Jackson’s persistent enthusiasm for the airport’s construction as a job-creation engine for the South Suburbs was recently buoyed by his re-election to Congress, but conflicts with longstanding political claims by Will County Executive Larry Walsh and other leaders that the county should control the airport, not Jackson’s hand-picked commission. It also flies in the face of grassroots protests by eastern Will County residents of the project as a wasteful, urban sprawl-inducing boondoggle that will destroy prime Illinois farmland, create congestion, and increase air and water pollution.
As if that weren’t enough, the champions of Peotone Airport — including Jackson, Governor Pat Quinn, and the Illinois Department of Transportation — have not produced compelling evidence of sufficient demand from major airline carriers for a third metro airport. This fact was underscored on Thursday, April 19th, at the City Club of Chicago, as reported by the Chicago Tribune:
United Continental Holdings Inc. CEO and Chairman Jeff Smisek says “there’s no demand” for a third airport in the Chicago area.
Smisek spoke Thursday to the civic organization City Club of Chicago. Smisek said any benefits from a proposed third Chicago-area airport near Peotone would damage O’Hare International Airport. Smisek also says it’s more important to modernize air traffic control systems at O’Hare rather than add runways.
It’s hard to imagine how the ill-fated Peotone Airport project, which I’ve written about extensively for the Joliet Herald-News since 2006, can take off given this powerful political opposition. Nevertheless, instead of devoting time and energy to truly beneficial public service activity to mark Earth Day — such as helping clear invasive species from our forest preserves, or taking a stand against continued threats to our air and water supplies — Jackson will be pointlessly turning over a few spadefuls of dirt today in a Will County farm field in a grandstanding attempt to bring attention to his airport fantasies.
Many of those same fields have been purchased by the State of Illinois in an airport land-acquisition plan over the last ten years that has netted 2,471 acres of prime Illinois farmland at the cost of $ 34,014,383 and change (of taxpayer funds) — all without FAA approval of the Peotone Airport project.

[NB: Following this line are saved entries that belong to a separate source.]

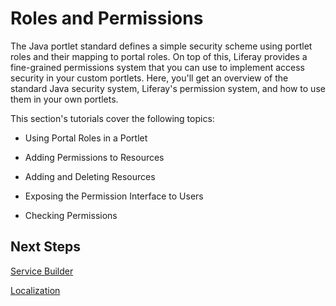 # Roles and Permissions 

The Java portlet standard defines a simple security scheme using portlet roles 
and their mapping to portal roles. On top of this, Liferay provides a 
fine-grained permissions system that you can use to implement access security 
in your custom portlets. Here, you'll get an overview of the standard Java 
security system, Liferay's permission system, and how to use them in your own 
portlets. 

This section's tutorials cover the following topics: 

- Using Portal Roles in a Portlet

- Adding Permissions to Resources

- Adding and Deleting Resources

- Exposing the Permission Interface to Users

- Checking Permissions

## Next Steps 

<!--
[Using Portal Roles in a Portlet](add link once article receives header id)
-->

[Service Builder](/tutorials/-/knowledge_base/service-builder-lp-6-2-develop-tutorial)

[Localization](/tutorials/-/knowledge_base/localization-lp-6-2-develop-tutorial)
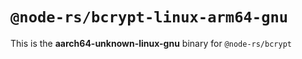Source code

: # `@node-rs/bcrypt-linux-arm64-gnu`

This is the **aarch64-unknown-linux-gnu** binary for `@node-rs/bcrypt`
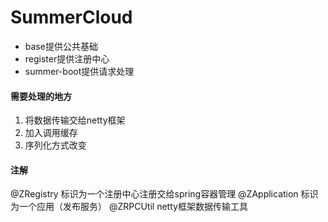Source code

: # SummerCloud
- base提供公共基础
- register提供注册中心
- summer-boot提供请求处理

#### 需要处理的地方

1. 将数据传输交给netty框架
2. 加入调用缓存
3. 序列化方式改变

#### 注解
@ZRegistry 标识为一个注册中心注册交给spring容器管理
@ZApplication 标识为一个应用（发布服务）
@ZRPCUtil   netty框架数据传输工具



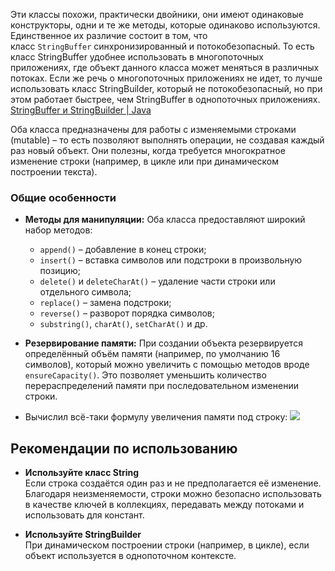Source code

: Эти классы похожи, практически двойники, они имеют одинаковые конструкторы, одни и те же методы, которые одинаково используются. Единственное их различие состоит в том, что класс `StringBuffer` синхронизированный и потокобезопасный. То есть класс StringBuffer удобнее использовать в многопоточных приложениях, где объект данного класса может меняться в различных потоках. Если же речь о многопоточных приложениях не идет, то лучше использовать класс StringBuilder, который не потокобезопасный, но при этом работает быстрее, чем StringBuffer в однопоточных приложениях.
[StringBuffer и StringBuilder | Java](https://metanit.com/java/tutorial/7.3.php)

Оба класса предназначены для работы с изменяемыми строками (mutable) – то есть позволяют выполнять операции, не создавая каждый раз новый объект. Они полезны, когда требуется многократное изменение строки (например, в цикле или при динамическом построении текста).

### Общие особенности

- **Методы для манипуляции:** Оба класса предоставляют широкий набор методов:
    
    - `append()` – добавление в конец строки;
    - `insert()` – вставка символов или подстроки в произвольную позицию;
    - `delete()` и `deleteCharAt()` – удаление части строки или отдельного символа;
    - `replace()` – замена подстроки;
    - `reverse()` – разворот порядка символов;
    - `substring()`, `charAt()`, `setCharAt()` и др.
- **Резервирование памяти:** При создании объекта резервируется определённый объём памяти (например, по умолчанию 16 символов), который можно увеличить с помощью методов вроде `ensureCapacity()`. Это позволяет уменьшить количество перераспределений памяти при последовательном изменении строки.
- Вычислил всё-таки формулу увеличения памяти под строку: ![](Pasted%20image%2020250207080140.png)
    
## Рекомендации по использованию

- **Используйте класс String**  
    Если строка создаётся один раз и не предполагается её изменение. Благодаря неизменяемости, строки можно безопасно использовать в качестве ключей в коллекциях, передавать между потоками и использовать для констант.
    
- **Используйте StringBuilder**  
    При динамическом построении строки (например, в цикле), если объект используется в однопоточном контексте.
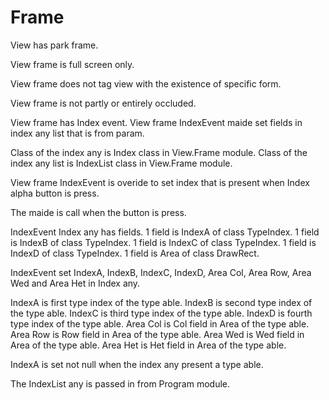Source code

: # Frame

View has park frame.

View frame is full screen only.

View frame does not tag view with the existence of specific form.

View frame is not partly or entirely occluded.

View frame has Index event.
View frame IndexEvent maide set fields in index any list that is from param.

Class of the index any is Index class in View.Frame module.
Class of the index any list is IndexList class in View.Frame module.

View frame IndexEvent is overide to set index that is present
when Index alpha button is press.

The maide is call when the button is press.

IndexEvent Index any has fields.
1 field is IndexA of class TypeIndex.
1 field is IndexB of class TypeIndex.
1 field is IndexC of class TypeIndex.
1 field is IndexD of class TypeIndex.
1 field is Area of class DrawRect.

IndexEvent set IndexA, IndexB, IndexC, IndexD, Area Col, Area Row, Area Wed and Area Het in Index any.

IndexA is first type index of the type able.
IndexB is second type index of the type able.
IndexC is third type index of the type able.
IndexD is fourth type index of the type able.
Area Col is Col field in Area of the type able.
Area Row is Row field in Area of the type able.
Area Wed is Wed field in Area of the type able.
Area Het is Het field in Area of the type able.

IndexA is set not null when the index any present a type able.

The IndexList any is passed in from Program module.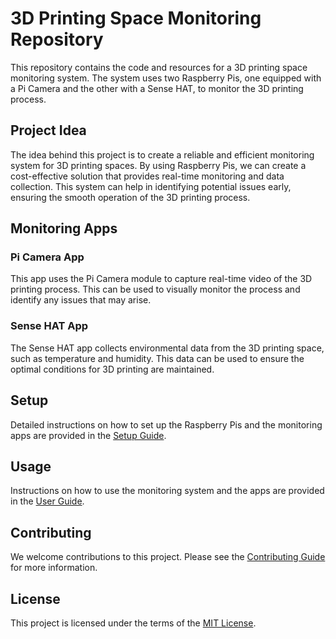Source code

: # 3D Printing Space Monitoring Repository

This repository contains the code and resources for a 3D printing space monitoring system. The system uses two Raspberry Pis, one equipped with a Pi Camera and the other with a Sense HAT, to monitor the 3D printing process.

## Project Idea

The idea behind this project is to create a reliable and efficient monitoring system for 3D printing spaces. By using Raspberry Pis, we can create a cost-effective solution that provides real-time monitoring and data collection. This system can help in identifying potential issues early, ensuring the smooth operation of the 3D printing process.

## Monitoring Apps

### Pi Camera App

This app uses the Pi Camera module to capture real-time video of the 3D printing process. This can be used to visually monitor the process and identify any issues that may arise.

### Sense HAT App

The Sense HAT app collects environmental data from the 3D printing space, such as temperature and humidity. This data can be used to ensure the optimal conditions for 3D printing are maintained.

## Setup

Detailed instructions on how to set up the Raspberry Pis and the monitoring apps are provided in the [Setup Guide](./SETUP.md).

## Usage

Instructions on how to use the monitoring system and the apps are provided in the [User Guide](./USAGE.md).

## Contributing

We welcome contributions to this project. Please see the [Contributing Guide](./CONTRIBUTING.md) for more information.

## License

This project is licensed under the terms of the [MIT License](./LICENSE).
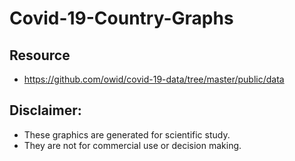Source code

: # Covid-19-Country-Graphs
## Resource  
- https://github.com/owid/covid-19-data/tree/master/public/data  
## Disclaimer:  
- These graphics are generated for scientific study.  
- They are not for commercial use or decision making.

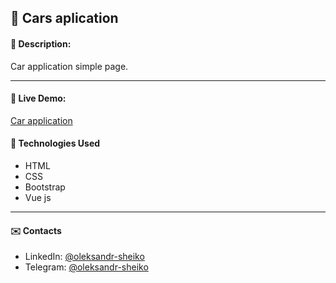 ## :pushpin: Cars aplication
#### :memo: Description: 

Car application simple page.
___

#### :link: Live Demo: 
[Car application](https://olexander96.github.io/cars-shop-vue/)

#### :rocket: Technologies Used

* HTML
* CSS
* Bootstrap 
* Vue js
___

#### :envelope: Contacts
* LinkedIn: [@oleksandr-sheiko](https://www.linkedin.com/in/oleksandr-sheiko-74094224a/)
* Telegram: [@oleksandr-sheiko](https://t.me/oleksandrsheiko96)
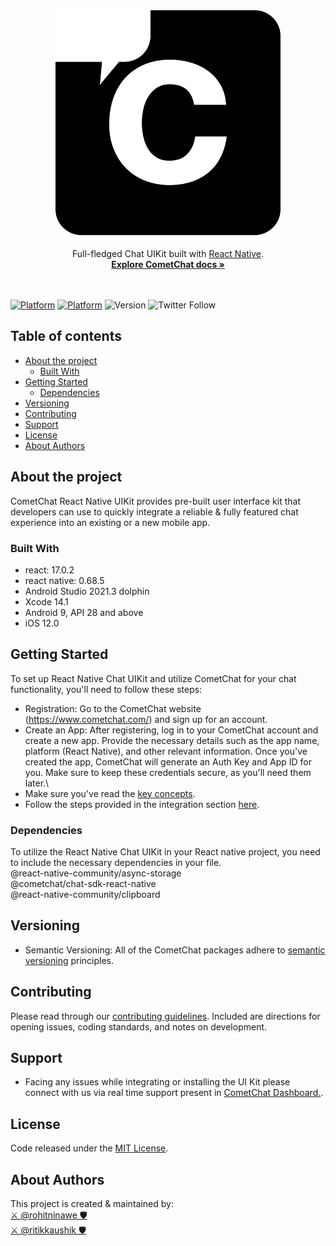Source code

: <div align="center">
<img alt="CometChat" src="./screenshots/logo.png" alt="CometChat" />
</div>
<br>
<div align="center">Full-fledged Chat UIKit built with <a href="https://reactnative.dev/">React Native</a>. </div>
<div align="center">
  <a href="https://www.cometchat.com/docs/v4/react-native-uikit/overview"><strong>Explore CometChat docs »</strong></a>
</div>
<br />
<br />

[![Platform](https://img.shields.io/badge/Platform-ReactNative-brightgreen.svg)](#)
[![Platform](https://img.shields.io/badge/Language-TypeScript-yellowgreen.svg)](#)
![Version](https://shields.io/badge/version-v4.1.4-orange)
![Twitter Follow](https://img.shields.io/twitter/follow/cometchat?style=social)

## Table of contents
- [About the project](#about-the-project)
  - [Built With](#built-with)
- [Getting Started](#getting-started)
  - [Dependencies](#dependencies)
- [Versioning](#versioning)
- [Contributing](#contributing)
- [Support](#support)
- [License](#license)
- [About Authors](#about-authors)


## About the project
CometChat React Native UIKit provides pre-built user interface kit that developers can use to quickly integrate a reliable & fully featured chat experience into an existing or a new mobile app.<br />

### Built With
- react: 17.0.2
- react native: 0.68.5
- Android Studio 2021.3 dolphin
- Xcode 14.1
- Android 9, API 28 and above
- iOS 12.0 

## Getting Started
To set up React Native Chat UIKit and utilize CometChat for your chat functionality, you'll need to follow these steps:
- Registration: Go to the CometChat website (https://www.cometchat.com/) and sign up for an account.
- Create an App: After registering, log in to your CometChat account and create a new app. Provide the necessary details such as the app name, platform (React Native), and other relevant information. Once you've created the app, CometChat will generate an Auth Key and App ID for you. Make sure to keep these credentials secure, as you'll need them later.\
- Make sure you've read the [key concepts](https://www.cometchat.com/docs/v4/react-native-uikit/key-concepts).
- Follow the steps provided in the integration section [here](https://www.cometchat.com/docs/v4/react-native-uikit/integration).


### Dependencies
To utilize the React Native Chat UIKit in your React native project, you need to include the necessary dependencies in your  file. <br />
 @react-native-community/async-storage <br/>
 @cometchat/chat-sdk-react-native <br/>
 @react-native-community/clipboard <br />


## Versioning
- Semantic Versioning: All of the CometChat packages adhere to [semantic versioning](https://semver.org/) principles.

## Contributing
Please read through our [contributing guidelines](./CONTRIBUTING.md). Included are directions for opening issues, coding standards, and notes on development.

## Support
- Facing any issues while integrating or installing the UI Kit please connect with us via real time support present in <a href="https://app.cometchat.com/signup"> CometChat Dashboard.</a>.

## License
Code released under the [MIT License](./LICENSE).


## About Authors 

This project is created & maintained by: <br/>
[⚔️ @rohitninawe 🛡](https://github.com/rohitninawe-cometchat)  <br/>
[⚔️ @ritikkaushik 🛡](https://github.com/kaushikRitik)  <br/>

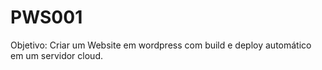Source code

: # PWS001
Objetivo: Criar um Website em wordpress com build e deploy automático em um servidor cloud.
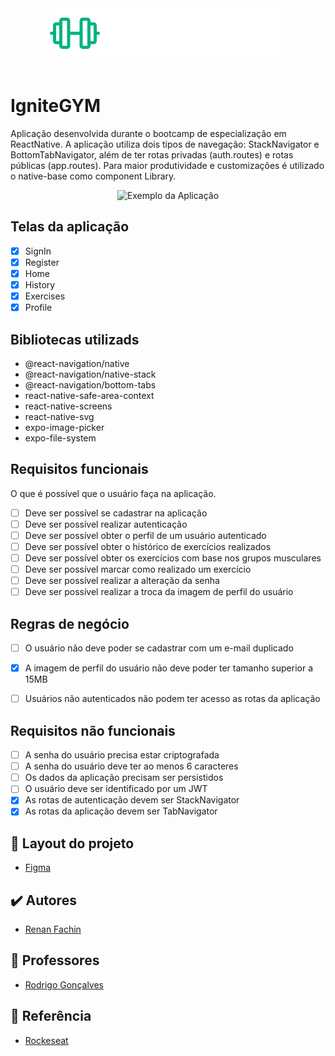 <div align="center" >
  <img alt="Logo IgniteGYM" title="Ignite" src="./src/assets/logo.svg">
</div>
<br>

# IgniteGYM

Aplicação desenvolvida durante o bootcamp de especialização em ReactNative. A aplicação utiliza dois tipos de navegação: StackNavigator e BottomTabNavigator, além de ter rotas privadas (auth.routes) e rotas públicas (app.routes).
Para maior produtividade e customizações é utilizado o native-base como component Library.

<p align="center">
  <img src="https://i.imgur.com/1hLvWfk.png" alt="Exemplo da Aplicação">
</p>

## Telas da aplicação
- [x] SignIn
- [x] Register
- [x] Home
- [x] History
- [x] Exercises
- [x] Profile

## Bibliotecas utilizads
- @react-navigation/native
- @react-navigation/native-stack
- @react-navigation/bottom-tabs
- react-native-safe-area-context
- react-native-screens
- react-native-svg
- expo-image-picker
- expo-file-system

## Requisitos funcionais
O que é possível que o usuário faça na aplicação.

- [ ] Deve ser possível se cadastrar na aplicação
- [ ] Deve ser possível realizar autenticação
- [ ] Deve ser possível obter o perfil de um usuário autenticado
- [ ] Deve ser possível obter o histórico de exercícios realizados
- [ ] Deve ser possível obter os exercícios com base nos grupos musculares
- [ ] Deve ser possível marcar como realizado um exercício
- [ ] Deve ser possível realizar a alteração da senha
- [ ] Deve ser possível realizar a troca da imagem de perfil do usuário

## Regras de negócio
- [ ] O usuário não deve poder se cadastrar com um e-mail duplicado
- [x] A imagem de perfil do usuário não deve poder ter tamanho superior a 15MB
- [ ] Usuários não autenticados não podem ter acesso as rotas da aplicação


## Requisitos não funcionais
- [ ] A senha do usuário precisa estar criptografada
- [ ] A senha do usuário deve ter ao menos 6 caracteres
- [ ] Os dados da aplicação precisam ser persistidos
- [ ] O usuário deve ser identificado por um JWT
- [x] As rotas de autenticação devem ser StackNavigator
- [x] As rotas da aplicação devem ser TabNavigator

## 🎯 Layout do projeto

- [Figma](https://www.figma.com/community/file/1163926136397847279)

## ✔️ Autores

- [Renan Fachin](https://github.com/RenanFachin/)

## 📄 Professores

- [Rodrigo Gonçalves](https://github.com/rodrigorgtic)

## 📄 Referência

- [Rockeseat](https://www.rocketseat.com.br/)
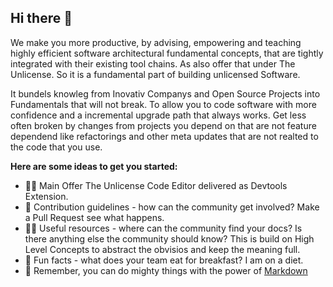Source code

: ## Hi there 👋
We make you more productive, by advising, empowering and teaching highly efficient software architectural fundamental concepts, 
that are tightly integrated with their existing tool chains. As also offer that under The Unlicense. So it is a fundamental part
of building unlicensed Software.

It bundels knowleg from Inovativ Companys and Open Source Projects into Fundamentals that will not break. To allow you to code software
with more confidence and a incremental upgrade path that always works. Get less often broken by changes from projects you depend on that
are not feature dependend like refactorings and other meta updates that are not realted to the code that you use.

**Here are some ideas to get you started:**

- 🙋‍♀️ Main Offer The Unlicense Code Editor delivered as Devtools Extension.
- 🌈 Contribution guidelines - how can the community get involved?
Make a Pull Request see what happens.
- 👩‍💻 Useful resources - where can the community find your docs? Is there anything else the community should know?
This is build on High Level Concepts to abstract the obvisios and keep the meaning full.
- 🍿 Fun facts - what does your team eat for breakfast?
I am on a diet.
- 🧙 Remember, you can do mighty things with the power of [Markdown](https://docs.github.com/github/writing-on-github/getting-started-with-writing-and-formatting-on-github/basic-writing-and-formatting-syntax)

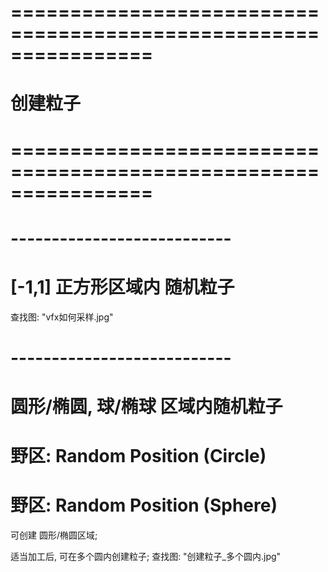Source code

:# ================================================================ #
#                      创建粒子
# ================================================================ #



# --------------------------- #
# [-1,1] 正方形区域内 随机粒子
查找图: "vfx如何采样.jpg"



# --------------------------- #
# 圆形/椭圆, 球/椭球 区域内随机粒子

# 野区: Random Position (Circle)
# 野区: Random Position (Sphere)

可创建 圆形/椭圆区域; 

适当加工后, 可在多个圆内创建粒子;
查找图: "创建粒子_多个圆内.jpg"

And with the pool of willing sellers just about dried up, the State has resorted to eminent domain condemnation proceedings against local farmers and landowners in order to stake out the needed land footprint for the phantom airport’s first construction phase.
It’s truly hard to think of a more absurd and unjust example of Illinois’ political follies than this. And yet, the show goes on.